Todo mundo já ouviu a frase “eu vi a gira dela”, quando encontra uma mulher de vermelho, fumando e bebendo, quando uma coisa nada tem a ver com a outra. Ou já ouviu: “a pomba gira tomou o meu marido”. Para começo de conversa, nenhuma mulher rouba marido de ninguém, pois se ele foi com outra foi porque ele quis, avalie uma entidade. Então, ao dedicar o livro à Maria Padilha, a intenção é chamar atenção para esse debate, até porque se a Maria Eugênia fez tudo o que fez foi também por vontade própria (risos).

Autora e obra

Vanessa Teodoro Trajano, apesar de nascida na Terra do Sol do Equador e residente no coração do Brasil, é pertencente a todos e a lugar nenhum ao mesmo tempo.
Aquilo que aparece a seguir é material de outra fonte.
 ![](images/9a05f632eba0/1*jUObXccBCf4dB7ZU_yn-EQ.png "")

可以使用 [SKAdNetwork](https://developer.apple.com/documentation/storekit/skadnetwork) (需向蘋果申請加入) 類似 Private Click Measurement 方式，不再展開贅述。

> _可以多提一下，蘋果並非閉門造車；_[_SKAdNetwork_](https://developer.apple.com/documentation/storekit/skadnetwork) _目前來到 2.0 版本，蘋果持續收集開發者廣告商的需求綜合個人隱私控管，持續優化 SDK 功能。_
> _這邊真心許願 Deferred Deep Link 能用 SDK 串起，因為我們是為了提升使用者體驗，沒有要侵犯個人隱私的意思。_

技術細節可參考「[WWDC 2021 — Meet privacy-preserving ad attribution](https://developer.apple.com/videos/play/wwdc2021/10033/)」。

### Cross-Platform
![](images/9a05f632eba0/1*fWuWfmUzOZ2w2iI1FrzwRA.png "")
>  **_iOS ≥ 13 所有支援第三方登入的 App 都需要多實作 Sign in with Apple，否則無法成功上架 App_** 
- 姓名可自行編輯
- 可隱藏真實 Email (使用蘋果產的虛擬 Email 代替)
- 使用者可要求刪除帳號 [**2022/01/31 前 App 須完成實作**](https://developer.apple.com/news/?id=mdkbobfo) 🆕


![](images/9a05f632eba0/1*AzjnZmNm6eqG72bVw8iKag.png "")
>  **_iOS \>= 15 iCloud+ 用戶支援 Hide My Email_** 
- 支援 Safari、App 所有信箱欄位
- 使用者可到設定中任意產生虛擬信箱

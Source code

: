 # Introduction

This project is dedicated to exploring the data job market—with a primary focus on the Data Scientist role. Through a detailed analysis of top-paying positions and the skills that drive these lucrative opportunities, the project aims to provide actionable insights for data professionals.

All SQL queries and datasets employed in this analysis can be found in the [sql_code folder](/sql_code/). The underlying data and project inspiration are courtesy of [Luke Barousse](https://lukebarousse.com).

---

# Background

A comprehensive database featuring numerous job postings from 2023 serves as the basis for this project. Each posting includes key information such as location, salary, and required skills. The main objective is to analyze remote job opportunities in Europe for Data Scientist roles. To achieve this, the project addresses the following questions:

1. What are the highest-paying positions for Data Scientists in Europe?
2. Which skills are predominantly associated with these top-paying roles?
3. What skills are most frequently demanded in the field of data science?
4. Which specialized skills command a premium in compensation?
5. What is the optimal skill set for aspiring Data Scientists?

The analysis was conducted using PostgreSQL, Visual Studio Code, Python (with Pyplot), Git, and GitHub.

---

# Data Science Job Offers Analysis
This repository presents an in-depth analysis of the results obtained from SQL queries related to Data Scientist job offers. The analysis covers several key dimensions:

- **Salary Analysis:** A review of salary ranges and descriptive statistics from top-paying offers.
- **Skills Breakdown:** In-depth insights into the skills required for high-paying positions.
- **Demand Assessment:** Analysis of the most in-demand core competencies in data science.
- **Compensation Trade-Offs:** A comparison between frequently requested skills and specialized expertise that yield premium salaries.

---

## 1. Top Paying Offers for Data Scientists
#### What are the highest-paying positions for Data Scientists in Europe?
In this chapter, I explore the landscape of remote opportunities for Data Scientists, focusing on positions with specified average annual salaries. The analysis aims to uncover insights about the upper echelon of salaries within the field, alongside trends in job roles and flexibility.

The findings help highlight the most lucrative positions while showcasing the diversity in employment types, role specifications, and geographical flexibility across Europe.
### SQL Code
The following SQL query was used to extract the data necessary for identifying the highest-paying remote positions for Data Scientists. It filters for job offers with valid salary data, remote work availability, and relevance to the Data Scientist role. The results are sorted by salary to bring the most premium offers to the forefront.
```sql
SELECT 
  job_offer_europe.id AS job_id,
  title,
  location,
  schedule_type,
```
Cidadã do mundo, atravessa a vida melhorando os textos alheios e contando as próprias histórias – seja na literatura, com Mulheres Incomuns (2012), Poemas Proibidos (2014),Doralice (2015), Ela não é mulher pra casar (2019 – Finalista do Prêmio Guarulhos de São Paulo na categoria Livro do Ano) e Supermulher e outras performances poéticas (2020 – Ebook pandêmico), seja no cinema, com o Curta-Doc A DESunião faz a FORCA! (2022).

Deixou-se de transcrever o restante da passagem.